# Social Media Filtering with Amazon Machine Learning

Amazon Machine Learning can help your company make better use of social
media.  This example application will automatically analyze Twitter content
to identify customer support issues.  This application will continuously
monitor all tweets that mention your company's Twitter handle, and predict
whether or not your company's customer support team should reach out to the
poster.  By using a machine learning (ML) model as your first tier of
support you can lower support costs and increase customer satisfaction. The
same application integrates Amazon Machine Learning with Amazon Mechanical
Turk, Amazon Kinesis, AWS Lambda, and Amazon Simple Notification Service
(Amazon SNS).

The example walks through the following steps:

1. [Gather training data](#step1)
2. [Label training data with Amazon Mechanical Turk](#step2)
3. [Create the ML Model](#step3)
4. [Configure the model](#step4)
5. [Set up continuous monitoring](#step5)

## Skipping ahead

That this repository includes examples of the output of the first two steps
(gathering and labeling training data), so if you're anxious to get going,
and see ML working, you can jump ahead to step 3.  Just download a sample
of labelled training data from the `@awscloud` account which is on S3 at
[`https://aml-sample-data.s3.amazonaws.com/social-media/aml_training_dataset.csv`](https://aml-sample-data.s3.amazonaws.com/social-media/aml_training_dataset.csv)
(Its S3 URL is `s3://aml-sample-data/social-media/aml_training_dataset.csv`.)
Copy that file to your local directory named `aml_training_dataset.csv`, which is the
final output of step 2.

You might be tempted to try using a model trained on our example data for
your own application, but we don't recommend it.  In ML, the quality of
data is the most important thing.  So if you use somebody else's data to
analyze your customers, it's probably not going to work very well.

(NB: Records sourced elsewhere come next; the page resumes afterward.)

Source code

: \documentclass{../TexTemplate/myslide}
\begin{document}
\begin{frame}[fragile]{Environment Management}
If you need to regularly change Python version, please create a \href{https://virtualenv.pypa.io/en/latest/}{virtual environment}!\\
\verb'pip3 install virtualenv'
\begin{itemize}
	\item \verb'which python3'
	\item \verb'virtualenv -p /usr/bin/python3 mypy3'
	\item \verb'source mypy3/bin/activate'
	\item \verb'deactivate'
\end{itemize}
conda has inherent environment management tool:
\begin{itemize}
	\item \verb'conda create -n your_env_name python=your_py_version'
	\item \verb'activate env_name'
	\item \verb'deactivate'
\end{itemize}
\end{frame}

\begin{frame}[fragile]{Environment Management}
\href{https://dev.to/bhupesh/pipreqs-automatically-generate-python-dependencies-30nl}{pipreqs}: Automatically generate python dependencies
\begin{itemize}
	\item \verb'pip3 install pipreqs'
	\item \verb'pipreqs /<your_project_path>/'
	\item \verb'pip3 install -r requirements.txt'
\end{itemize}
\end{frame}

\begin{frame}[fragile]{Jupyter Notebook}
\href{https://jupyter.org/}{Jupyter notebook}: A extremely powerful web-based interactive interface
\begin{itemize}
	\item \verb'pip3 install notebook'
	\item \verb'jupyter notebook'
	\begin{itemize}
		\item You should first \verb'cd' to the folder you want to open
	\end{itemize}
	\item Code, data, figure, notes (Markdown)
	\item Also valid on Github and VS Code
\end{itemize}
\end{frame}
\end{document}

## Step 0: Setting up your environment

You will need python `virtualenv` and the `npm` node.js package manager.
On linux machines with `apt-get`, you can install them with the commands:

    sudo apt-get update
    sudo apt-get install python-virtualenv python-dev libffi-dev npm

Once those are installed, execute

    source setup.sh

The script uses `npm` and python's `virtualenv` to setup the required dependencies
and environment variables in the current shell.

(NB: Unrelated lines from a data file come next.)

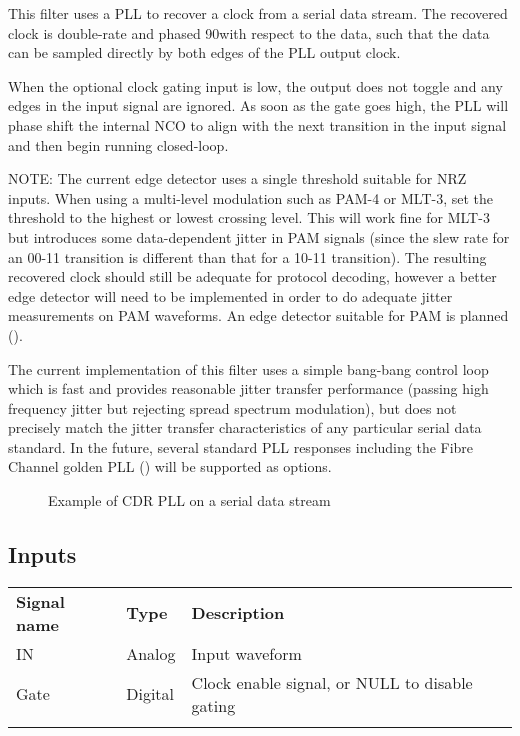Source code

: This filter uses a PLL to recover a clock from a serial data stream. The recovered clock is double-rate and
phased 90\textdegree with respect to the data, such that the data can be sampled directly by both edges of the PLL
output clock.

When the optional clock gating input is low, the output does not toggle and any edges in the input signal are ignored.
As soon as the gate goes high, the PLL will phase shift the internal NCO to align with the next transition in the input
signal and then begin running closed-loop.

NOTE: The current edge detector uses a single threshold suitable for NRZ inputs. When using a multi-level modulation
such as PAM-4 or MLT-3, set the threshold to the highest or lowest crossing level. This will work fine for MLT-3 but
introduces some data-dependent jitter in PAM signals (since the slew rate for an 00-11 transition is different than
that for a 10-11 transition). The resulting recovered clock should still be adequate for protocol decoding, however a
better edge detector will need to be implemented in order to do adequate jitter measurements on PAM waveforms. An edge
detector suitable for PAM is planned ().

The current implementation of this filter uses a simple bang-bang control loop which is fast and provides reasonable
jitter transfer performance (passing high frequency jitter but rejecting spread spectrum modulation), but does not
precisely match the jitter transfer characteristics of any particular serial data standard. In the future, several
standard PLL responses including the Fibre Channel golden PLL () will be supported as options.

\begin{figure}[h]
\centering
{}
\caption{Example of CDR PLL on a serial data stream}
\label{filter_cdrpll}
\end{figure}

\subsection{Inputs}

\begin{tabularx}{16cm}{llX}
\thickhline
\textbf{Signal name} & \textbf{Type} & \textbf{Description} \\
\thickhline
IN & Analog & Input waveform \\
\thinhline
Gate & Digital & Clock enable signal, or NULL to disable gating\\
\thickhline
\end{tabularx}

The following scripts depend on the python boto library. See
[instructions](http://boto.readthedocs.org/en/latest/boto_config_tut.html)
on how setup credentials for boto in ~/.aws/credentials. See
[instructions](http://blogs.aws.amazon.com/security/post/Tx1R9KDN9ISZ0HF/Where-s-my-secret-access-key)
on how to get AWS credentials. The AWS user that you choose, needs
access to a subset of the following policy to run the scripts:

    {
        "Version": "2012-10-17",
        "Statement": [
            {
                "Effect": "Allow",
                "Action": [
                    "iam:*",
                    "machinelearning:*",
                    "kinesis:*",
                    "lambda:*",
                    "s3:*",
                    "sns:*"
                ],
                "Resource": [
                    "*"
                ]
            }
        ]
    }

## <a name="step1"></a> Step 1: Gathering training data

To gather the training data, run the following command:

    python gather-data.py @awscloud

Substitute your company's twitter handle instead of @awscloud and
configure your Twitter API credentials in config.py. Learn how to
obtain your credentials
[here](https://dev.twitter.com/oauth/overview/application-owner-access-tokens).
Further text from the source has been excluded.